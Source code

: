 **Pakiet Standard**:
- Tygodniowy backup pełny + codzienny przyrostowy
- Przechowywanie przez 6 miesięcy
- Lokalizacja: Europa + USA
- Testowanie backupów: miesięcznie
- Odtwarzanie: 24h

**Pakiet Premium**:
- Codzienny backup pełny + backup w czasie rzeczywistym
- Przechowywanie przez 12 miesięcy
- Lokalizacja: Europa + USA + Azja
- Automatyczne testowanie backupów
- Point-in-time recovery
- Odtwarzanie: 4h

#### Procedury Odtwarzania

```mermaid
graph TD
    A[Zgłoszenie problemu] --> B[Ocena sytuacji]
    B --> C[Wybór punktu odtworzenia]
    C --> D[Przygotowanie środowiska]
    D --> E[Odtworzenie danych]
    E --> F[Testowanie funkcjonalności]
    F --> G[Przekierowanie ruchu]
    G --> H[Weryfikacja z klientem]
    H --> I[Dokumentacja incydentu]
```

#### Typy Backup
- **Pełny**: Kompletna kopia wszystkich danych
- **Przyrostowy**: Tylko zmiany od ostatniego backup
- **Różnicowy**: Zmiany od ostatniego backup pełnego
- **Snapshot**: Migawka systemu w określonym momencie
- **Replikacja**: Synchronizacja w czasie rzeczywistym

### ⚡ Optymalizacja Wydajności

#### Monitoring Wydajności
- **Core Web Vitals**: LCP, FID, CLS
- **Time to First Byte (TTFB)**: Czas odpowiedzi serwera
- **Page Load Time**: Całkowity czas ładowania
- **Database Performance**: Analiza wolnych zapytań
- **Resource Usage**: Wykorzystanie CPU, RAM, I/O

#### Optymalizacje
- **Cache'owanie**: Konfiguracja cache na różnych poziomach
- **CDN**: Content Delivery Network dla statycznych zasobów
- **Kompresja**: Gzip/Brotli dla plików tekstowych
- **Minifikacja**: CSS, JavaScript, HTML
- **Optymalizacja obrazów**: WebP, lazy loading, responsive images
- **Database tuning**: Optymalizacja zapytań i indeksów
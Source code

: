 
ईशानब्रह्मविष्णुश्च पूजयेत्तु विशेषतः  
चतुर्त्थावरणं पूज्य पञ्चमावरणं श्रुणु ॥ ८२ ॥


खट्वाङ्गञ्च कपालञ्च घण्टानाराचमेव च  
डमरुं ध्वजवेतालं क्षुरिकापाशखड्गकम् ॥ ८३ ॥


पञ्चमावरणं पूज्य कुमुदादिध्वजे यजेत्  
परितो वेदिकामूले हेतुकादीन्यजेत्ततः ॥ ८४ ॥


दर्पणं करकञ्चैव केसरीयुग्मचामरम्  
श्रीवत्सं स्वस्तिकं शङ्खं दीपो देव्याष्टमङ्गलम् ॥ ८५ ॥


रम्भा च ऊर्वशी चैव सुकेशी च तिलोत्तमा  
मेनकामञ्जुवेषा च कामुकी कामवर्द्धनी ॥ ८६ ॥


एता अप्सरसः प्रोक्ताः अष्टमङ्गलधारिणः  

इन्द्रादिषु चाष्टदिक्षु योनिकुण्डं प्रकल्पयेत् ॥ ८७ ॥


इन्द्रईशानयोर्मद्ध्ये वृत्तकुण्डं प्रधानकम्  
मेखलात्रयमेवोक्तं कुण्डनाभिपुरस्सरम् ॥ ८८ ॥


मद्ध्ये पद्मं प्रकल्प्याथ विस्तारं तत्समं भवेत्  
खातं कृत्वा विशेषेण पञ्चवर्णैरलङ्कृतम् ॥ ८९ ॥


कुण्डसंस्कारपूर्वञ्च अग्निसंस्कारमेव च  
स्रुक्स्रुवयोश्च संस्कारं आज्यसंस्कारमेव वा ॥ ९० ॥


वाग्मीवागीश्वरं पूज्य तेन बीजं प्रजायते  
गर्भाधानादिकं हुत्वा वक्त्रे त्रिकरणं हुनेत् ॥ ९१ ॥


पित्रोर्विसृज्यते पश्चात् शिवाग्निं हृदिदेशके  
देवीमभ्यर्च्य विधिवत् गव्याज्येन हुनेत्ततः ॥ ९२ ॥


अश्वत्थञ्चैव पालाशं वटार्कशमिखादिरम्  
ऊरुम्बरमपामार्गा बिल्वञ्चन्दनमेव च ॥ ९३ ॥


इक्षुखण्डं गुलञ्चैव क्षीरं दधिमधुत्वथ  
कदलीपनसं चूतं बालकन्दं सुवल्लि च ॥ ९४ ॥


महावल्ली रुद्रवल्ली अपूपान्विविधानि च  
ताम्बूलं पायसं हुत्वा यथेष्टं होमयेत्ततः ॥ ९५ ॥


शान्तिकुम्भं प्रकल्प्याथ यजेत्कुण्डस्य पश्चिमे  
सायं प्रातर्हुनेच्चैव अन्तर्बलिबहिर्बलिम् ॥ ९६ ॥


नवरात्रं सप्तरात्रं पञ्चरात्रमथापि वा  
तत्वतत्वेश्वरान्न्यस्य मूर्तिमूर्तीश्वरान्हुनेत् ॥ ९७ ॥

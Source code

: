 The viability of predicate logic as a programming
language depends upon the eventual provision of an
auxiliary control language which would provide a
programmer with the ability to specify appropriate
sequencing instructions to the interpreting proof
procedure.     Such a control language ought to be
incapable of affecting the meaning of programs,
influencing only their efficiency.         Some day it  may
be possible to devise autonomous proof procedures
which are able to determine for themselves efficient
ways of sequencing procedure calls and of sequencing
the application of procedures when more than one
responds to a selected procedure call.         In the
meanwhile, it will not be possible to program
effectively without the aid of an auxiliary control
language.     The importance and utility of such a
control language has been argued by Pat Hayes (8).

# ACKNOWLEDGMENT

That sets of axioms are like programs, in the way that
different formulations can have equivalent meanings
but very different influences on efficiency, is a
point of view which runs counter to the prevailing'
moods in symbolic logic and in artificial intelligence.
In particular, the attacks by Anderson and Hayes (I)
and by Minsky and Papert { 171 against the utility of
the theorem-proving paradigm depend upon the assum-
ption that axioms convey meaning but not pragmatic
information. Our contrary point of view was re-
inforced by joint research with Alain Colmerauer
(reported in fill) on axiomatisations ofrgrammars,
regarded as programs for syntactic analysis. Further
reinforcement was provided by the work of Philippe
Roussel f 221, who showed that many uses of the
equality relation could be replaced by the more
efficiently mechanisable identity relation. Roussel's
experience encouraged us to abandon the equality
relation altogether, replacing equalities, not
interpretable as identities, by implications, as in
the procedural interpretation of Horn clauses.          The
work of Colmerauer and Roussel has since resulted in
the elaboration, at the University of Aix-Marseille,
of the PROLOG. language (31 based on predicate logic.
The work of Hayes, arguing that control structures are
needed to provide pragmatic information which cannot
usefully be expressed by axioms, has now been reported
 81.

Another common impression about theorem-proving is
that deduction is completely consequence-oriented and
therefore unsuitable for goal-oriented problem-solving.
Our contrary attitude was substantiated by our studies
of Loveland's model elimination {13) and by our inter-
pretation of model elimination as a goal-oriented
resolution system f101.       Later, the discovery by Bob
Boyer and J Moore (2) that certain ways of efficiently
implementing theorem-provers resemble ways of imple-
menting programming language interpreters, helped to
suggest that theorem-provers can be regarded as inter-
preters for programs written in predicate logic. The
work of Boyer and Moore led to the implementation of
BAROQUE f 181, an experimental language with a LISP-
——————
#### [WORK TO BE COMPLETED]
Go through the listing above and return every line where the word "upon" occurs.

#### [TASK ANSWER]
language depends upon the eventual provision of an
the theorem-proving paradigm depend upon the assum-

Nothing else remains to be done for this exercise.